Non-coding RNA expression has shown to have cell type-specificity. The regulatory characteristics of these molecules are impacted by changes in their expression levels. We performed next-generation sequencing and examined small RNA-seq data obtained from 6 different types of blood cells separated by fluorescence-activated cell sorting of severe COVID−19 patients and healthy control donors. In addition to examining the behavior of piRNA in the blood cells of severe SARS-CoV−2 infected patients, our aim was to present a distinct piRNA differential expression portrait for each separate cell type. We observed that depending on the type of cell, different sorted control cells (erythrocytes, monocytes, lymphocytes, eosinophils, basophils, and neutrophils) have altering piRNA expression patterns. After analyzing the expression of piRNAs in each set of sorted cells from patients with severe COVID−19, we observed 3 significantly elevated piRNAs - piR−33,123, piR−34,765, piR−43,768 and 9 downregulated piRNAs in erythrocytes. In lymphocytes, all 19 piRNAs were upregulated. Monocytes were presented with a larger amount of statistically significant piRNA, 5 upregulated (piR−49039 piR−31623, piR−37213, piR−44721, piR−44720) and 35 downregulated.

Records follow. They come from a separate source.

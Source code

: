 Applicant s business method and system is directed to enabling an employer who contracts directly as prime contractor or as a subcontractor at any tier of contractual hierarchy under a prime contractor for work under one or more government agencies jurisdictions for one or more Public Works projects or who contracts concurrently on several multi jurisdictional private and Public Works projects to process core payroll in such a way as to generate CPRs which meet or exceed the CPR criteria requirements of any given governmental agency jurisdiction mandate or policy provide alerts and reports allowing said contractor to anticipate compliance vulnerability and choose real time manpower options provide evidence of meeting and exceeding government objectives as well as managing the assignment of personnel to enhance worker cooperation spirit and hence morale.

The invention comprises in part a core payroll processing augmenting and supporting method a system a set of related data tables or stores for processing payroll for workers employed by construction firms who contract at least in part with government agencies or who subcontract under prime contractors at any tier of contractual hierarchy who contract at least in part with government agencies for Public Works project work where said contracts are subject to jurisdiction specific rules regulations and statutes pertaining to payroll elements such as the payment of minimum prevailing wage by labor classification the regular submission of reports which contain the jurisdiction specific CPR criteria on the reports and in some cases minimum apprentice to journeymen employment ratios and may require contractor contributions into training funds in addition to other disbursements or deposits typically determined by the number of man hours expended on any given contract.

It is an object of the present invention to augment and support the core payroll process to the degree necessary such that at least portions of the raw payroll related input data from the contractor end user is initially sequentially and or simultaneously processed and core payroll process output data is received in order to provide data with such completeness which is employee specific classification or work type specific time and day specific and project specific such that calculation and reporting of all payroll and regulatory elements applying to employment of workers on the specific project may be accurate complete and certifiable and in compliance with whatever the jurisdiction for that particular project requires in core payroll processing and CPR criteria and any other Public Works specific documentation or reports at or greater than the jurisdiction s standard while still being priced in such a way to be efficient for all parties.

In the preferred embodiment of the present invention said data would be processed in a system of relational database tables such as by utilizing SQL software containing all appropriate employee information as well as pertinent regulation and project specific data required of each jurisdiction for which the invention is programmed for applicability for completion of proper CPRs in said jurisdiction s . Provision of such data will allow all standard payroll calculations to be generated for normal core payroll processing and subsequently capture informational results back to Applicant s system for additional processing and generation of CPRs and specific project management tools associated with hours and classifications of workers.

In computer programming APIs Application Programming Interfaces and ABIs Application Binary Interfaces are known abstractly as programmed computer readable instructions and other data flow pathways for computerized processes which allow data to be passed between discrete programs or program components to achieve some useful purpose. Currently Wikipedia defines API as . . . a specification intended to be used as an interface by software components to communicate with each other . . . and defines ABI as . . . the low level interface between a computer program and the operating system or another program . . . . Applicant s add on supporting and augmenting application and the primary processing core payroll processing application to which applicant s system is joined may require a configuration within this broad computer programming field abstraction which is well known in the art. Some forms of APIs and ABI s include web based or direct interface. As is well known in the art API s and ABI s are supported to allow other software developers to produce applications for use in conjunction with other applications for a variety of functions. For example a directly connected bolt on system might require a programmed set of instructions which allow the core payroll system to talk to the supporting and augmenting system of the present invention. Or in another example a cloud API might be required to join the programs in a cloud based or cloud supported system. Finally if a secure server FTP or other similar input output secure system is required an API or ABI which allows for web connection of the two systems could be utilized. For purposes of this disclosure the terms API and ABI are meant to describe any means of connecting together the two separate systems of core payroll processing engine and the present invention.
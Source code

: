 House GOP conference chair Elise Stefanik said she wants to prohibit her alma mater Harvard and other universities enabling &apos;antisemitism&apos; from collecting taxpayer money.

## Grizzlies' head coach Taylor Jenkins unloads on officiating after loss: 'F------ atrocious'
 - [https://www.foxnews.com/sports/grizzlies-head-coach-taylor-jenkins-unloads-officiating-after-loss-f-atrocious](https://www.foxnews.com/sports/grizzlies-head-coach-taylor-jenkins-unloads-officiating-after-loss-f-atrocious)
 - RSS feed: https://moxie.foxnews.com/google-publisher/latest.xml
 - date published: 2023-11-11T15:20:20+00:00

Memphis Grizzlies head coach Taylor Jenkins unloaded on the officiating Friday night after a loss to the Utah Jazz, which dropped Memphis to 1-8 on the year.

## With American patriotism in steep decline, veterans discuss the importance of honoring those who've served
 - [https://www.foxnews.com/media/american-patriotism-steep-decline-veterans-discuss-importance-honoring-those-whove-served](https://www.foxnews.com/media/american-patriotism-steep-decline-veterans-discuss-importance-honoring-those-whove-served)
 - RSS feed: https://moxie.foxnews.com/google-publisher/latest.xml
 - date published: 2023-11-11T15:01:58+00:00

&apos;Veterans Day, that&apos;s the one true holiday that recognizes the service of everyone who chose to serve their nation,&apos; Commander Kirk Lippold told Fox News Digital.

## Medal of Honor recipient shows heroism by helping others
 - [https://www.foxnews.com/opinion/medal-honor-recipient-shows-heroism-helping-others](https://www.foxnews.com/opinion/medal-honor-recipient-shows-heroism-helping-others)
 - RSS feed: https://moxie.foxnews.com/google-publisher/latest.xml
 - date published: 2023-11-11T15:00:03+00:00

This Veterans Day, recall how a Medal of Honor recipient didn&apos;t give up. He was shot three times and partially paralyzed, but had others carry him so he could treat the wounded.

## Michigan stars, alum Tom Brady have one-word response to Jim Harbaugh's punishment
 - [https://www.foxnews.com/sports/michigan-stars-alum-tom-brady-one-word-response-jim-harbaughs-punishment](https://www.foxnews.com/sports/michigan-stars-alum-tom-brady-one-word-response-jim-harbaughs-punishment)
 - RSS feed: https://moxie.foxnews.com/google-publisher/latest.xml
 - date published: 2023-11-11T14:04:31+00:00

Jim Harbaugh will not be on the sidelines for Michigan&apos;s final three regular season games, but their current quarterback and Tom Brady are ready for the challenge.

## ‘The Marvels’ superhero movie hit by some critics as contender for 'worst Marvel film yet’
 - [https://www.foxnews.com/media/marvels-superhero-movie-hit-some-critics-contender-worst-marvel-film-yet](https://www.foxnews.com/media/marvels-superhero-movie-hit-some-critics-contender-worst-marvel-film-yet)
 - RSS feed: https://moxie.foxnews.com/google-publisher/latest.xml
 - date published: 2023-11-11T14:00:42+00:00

It has been previously shown that piR−31,623 has been associated with respiratory syncytial virus infection, and taking in account the major role of piRNA in transposon silencing, we presume that the differential expression patterns which we observed could be a signal of indirect antiviral activity or a specific antiviral cell state. Additionally, in lymphocytes, all 19 piRNAs were upregulated.